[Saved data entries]
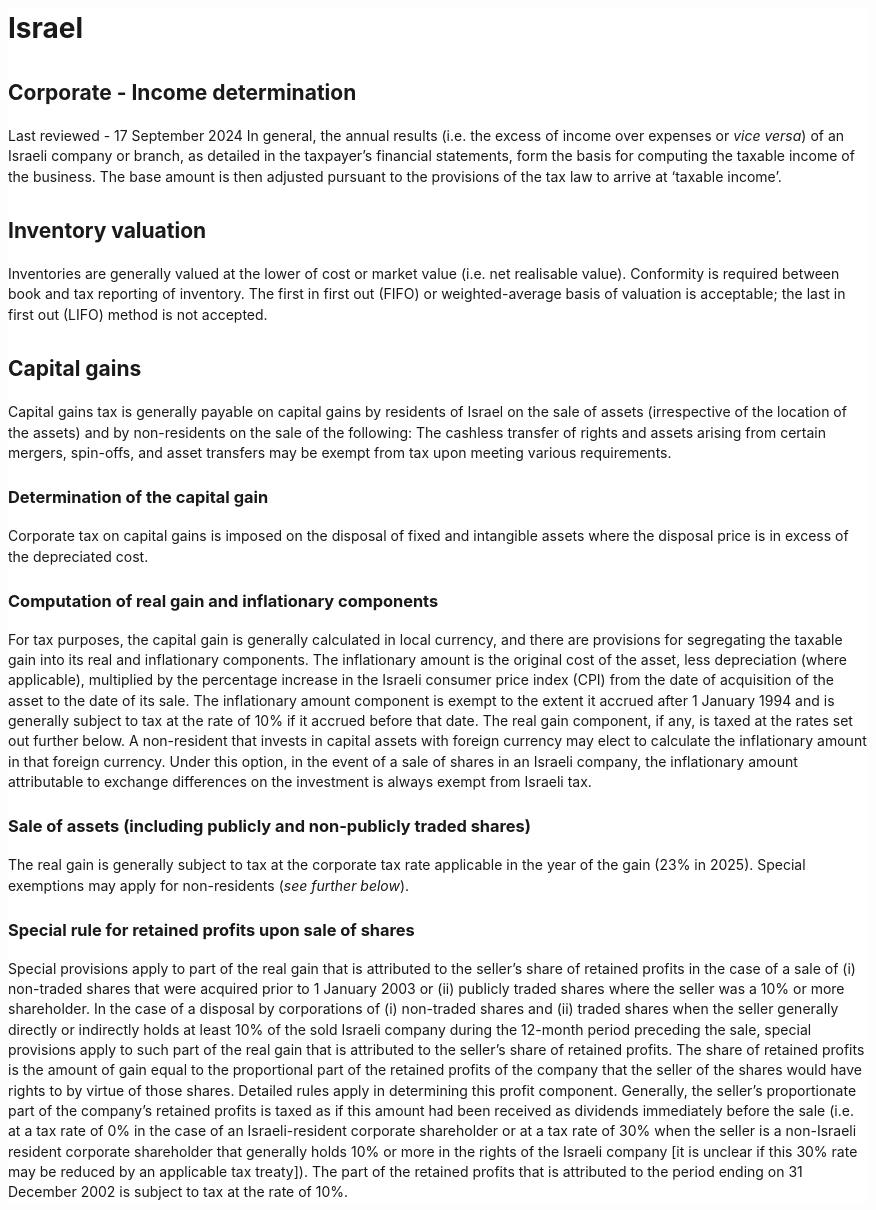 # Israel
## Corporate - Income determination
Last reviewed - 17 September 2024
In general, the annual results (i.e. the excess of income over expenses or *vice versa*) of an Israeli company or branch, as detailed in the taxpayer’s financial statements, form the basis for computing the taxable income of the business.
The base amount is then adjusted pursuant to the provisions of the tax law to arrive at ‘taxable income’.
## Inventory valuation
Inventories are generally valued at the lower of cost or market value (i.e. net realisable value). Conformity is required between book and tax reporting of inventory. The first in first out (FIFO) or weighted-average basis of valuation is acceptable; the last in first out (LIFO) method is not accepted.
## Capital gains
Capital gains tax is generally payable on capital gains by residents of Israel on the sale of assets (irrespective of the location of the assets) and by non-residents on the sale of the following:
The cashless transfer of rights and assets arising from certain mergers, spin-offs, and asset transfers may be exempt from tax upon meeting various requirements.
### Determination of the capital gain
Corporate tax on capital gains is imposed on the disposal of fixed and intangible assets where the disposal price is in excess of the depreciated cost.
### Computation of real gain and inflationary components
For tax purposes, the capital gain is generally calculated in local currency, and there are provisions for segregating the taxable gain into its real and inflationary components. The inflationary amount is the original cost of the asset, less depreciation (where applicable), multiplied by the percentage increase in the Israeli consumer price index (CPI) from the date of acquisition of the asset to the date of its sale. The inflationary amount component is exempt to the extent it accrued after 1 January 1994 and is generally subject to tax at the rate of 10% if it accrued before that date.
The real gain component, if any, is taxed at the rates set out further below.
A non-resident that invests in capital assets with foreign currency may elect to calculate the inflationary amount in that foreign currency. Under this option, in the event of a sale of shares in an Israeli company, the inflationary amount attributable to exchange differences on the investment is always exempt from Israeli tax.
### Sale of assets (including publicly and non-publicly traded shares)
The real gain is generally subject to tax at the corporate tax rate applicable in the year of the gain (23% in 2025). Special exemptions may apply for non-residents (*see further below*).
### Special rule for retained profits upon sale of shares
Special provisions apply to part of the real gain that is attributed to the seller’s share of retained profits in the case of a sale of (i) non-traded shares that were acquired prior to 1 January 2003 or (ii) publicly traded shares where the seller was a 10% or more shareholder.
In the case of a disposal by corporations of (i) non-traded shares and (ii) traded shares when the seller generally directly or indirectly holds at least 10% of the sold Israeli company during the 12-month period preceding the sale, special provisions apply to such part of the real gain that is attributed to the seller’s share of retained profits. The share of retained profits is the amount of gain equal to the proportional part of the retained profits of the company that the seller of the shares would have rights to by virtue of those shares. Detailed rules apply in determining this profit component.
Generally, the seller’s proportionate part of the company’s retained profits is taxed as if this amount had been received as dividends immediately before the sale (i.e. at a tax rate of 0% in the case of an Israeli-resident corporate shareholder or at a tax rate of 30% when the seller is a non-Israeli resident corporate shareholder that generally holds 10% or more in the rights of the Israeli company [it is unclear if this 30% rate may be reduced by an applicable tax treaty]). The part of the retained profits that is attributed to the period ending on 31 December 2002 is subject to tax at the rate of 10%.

==

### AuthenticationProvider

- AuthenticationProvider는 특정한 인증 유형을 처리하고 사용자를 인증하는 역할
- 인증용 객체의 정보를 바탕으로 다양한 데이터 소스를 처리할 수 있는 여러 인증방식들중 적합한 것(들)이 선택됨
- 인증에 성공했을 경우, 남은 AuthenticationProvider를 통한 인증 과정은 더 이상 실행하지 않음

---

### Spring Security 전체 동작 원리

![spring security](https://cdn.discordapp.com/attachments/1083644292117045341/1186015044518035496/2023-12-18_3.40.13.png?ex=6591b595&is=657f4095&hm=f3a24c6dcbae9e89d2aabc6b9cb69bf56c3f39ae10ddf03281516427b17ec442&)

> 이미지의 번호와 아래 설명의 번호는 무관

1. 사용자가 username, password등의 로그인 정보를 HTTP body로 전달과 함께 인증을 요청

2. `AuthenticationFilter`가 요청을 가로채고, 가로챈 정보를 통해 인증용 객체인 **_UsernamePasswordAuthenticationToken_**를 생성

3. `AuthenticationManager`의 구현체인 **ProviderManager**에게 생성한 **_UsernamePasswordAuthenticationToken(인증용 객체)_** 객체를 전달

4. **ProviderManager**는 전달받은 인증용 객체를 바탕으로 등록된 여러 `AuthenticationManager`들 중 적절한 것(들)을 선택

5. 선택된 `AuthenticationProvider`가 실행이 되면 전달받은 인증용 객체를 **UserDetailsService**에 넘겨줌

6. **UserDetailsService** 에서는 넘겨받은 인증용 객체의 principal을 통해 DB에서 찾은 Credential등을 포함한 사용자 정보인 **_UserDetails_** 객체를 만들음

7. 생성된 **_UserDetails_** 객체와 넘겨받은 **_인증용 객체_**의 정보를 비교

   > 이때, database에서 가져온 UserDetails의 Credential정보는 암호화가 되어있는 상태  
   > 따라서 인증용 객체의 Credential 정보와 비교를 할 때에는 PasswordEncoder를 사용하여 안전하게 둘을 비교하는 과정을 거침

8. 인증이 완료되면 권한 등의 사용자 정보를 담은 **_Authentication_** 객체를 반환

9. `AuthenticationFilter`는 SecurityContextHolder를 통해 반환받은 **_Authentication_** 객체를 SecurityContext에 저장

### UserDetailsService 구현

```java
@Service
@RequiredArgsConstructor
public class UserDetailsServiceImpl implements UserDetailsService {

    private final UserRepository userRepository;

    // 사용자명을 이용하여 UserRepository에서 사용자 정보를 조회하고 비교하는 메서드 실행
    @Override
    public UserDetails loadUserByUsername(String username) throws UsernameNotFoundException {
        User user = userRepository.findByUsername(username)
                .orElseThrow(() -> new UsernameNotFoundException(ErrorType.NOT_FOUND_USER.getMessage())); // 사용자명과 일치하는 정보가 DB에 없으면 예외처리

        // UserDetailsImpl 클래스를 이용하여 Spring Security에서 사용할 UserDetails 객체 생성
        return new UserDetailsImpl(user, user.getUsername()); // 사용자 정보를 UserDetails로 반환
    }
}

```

==

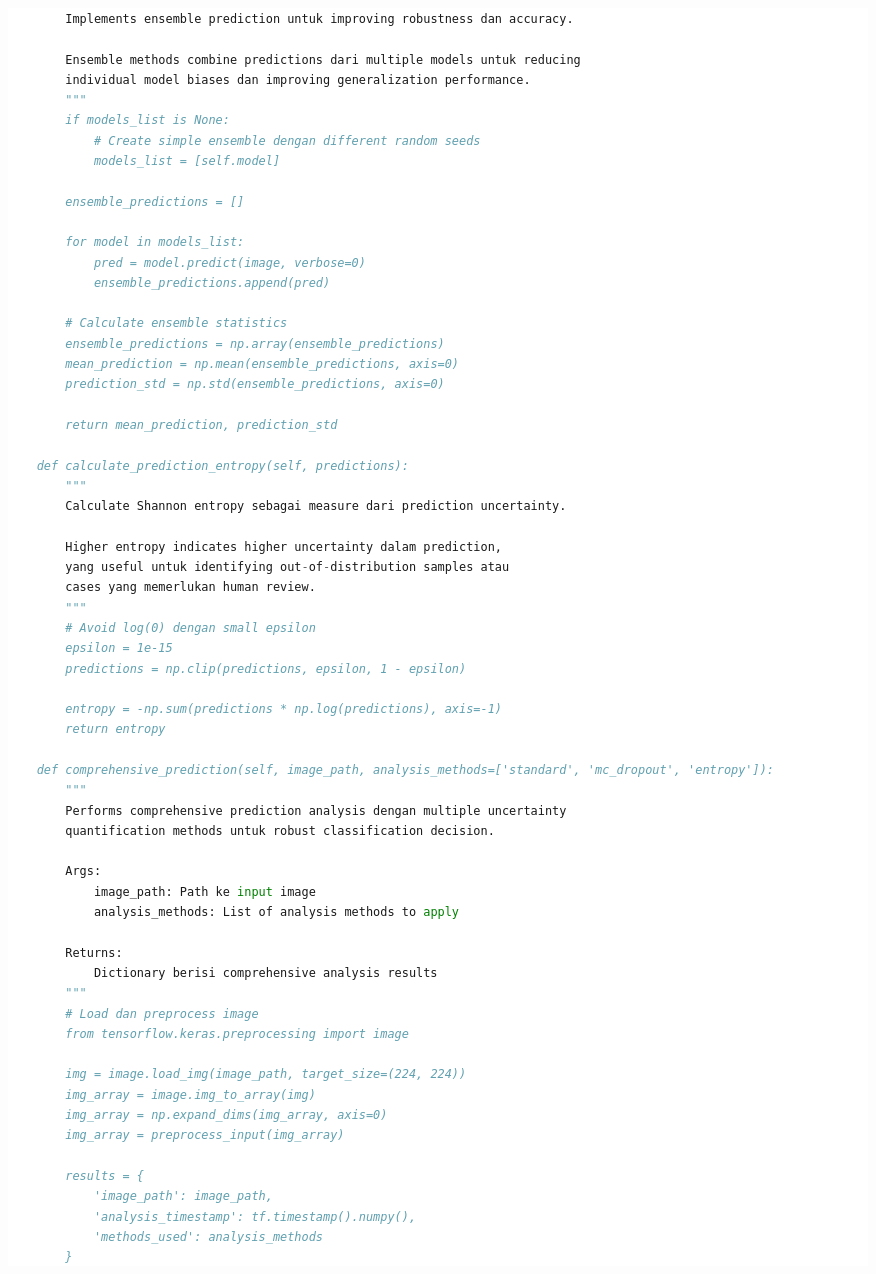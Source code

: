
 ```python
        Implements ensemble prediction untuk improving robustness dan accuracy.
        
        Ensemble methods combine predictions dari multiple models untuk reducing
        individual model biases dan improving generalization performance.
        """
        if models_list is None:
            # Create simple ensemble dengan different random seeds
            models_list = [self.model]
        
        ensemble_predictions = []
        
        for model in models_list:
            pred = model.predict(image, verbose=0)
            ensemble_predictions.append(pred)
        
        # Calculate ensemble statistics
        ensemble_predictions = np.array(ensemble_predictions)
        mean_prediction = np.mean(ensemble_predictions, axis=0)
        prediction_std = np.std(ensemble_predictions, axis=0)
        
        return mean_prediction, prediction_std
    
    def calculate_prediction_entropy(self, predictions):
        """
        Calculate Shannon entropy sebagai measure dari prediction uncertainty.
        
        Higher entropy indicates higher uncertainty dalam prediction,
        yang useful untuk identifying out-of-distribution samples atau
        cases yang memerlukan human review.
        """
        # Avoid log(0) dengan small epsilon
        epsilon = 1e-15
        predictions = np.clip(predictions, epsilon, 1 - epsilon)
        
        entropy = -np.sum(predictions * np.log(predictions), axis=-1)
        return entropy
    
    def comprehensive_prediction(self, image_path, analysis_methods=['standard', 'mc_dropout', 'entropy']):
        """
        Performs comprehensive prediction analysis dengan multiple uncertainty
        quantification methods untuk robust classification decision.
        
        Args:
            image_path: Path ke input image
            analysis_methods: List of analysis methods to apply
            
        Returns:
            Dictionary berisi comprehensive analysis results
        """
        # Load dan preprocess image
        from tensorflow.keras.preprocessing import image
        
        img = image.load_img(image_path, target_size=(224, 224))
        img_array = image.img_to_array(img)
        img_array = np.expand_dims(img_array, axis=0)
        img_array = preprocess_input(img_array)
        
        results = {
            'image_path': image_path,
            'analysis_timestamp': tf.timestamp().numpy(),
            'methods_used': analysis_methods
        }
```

> **Your instructions**
Where a line of the data contains "below", copy that line.

> **Exercise answer**
The real gain component, if any, is taxed at the rates set out further below.
The real gain is generally subject to tax at the corporate tax rate applicable in the year of the gain (23% in 2025). Special exemptions may apply for non-residents (*see further below*).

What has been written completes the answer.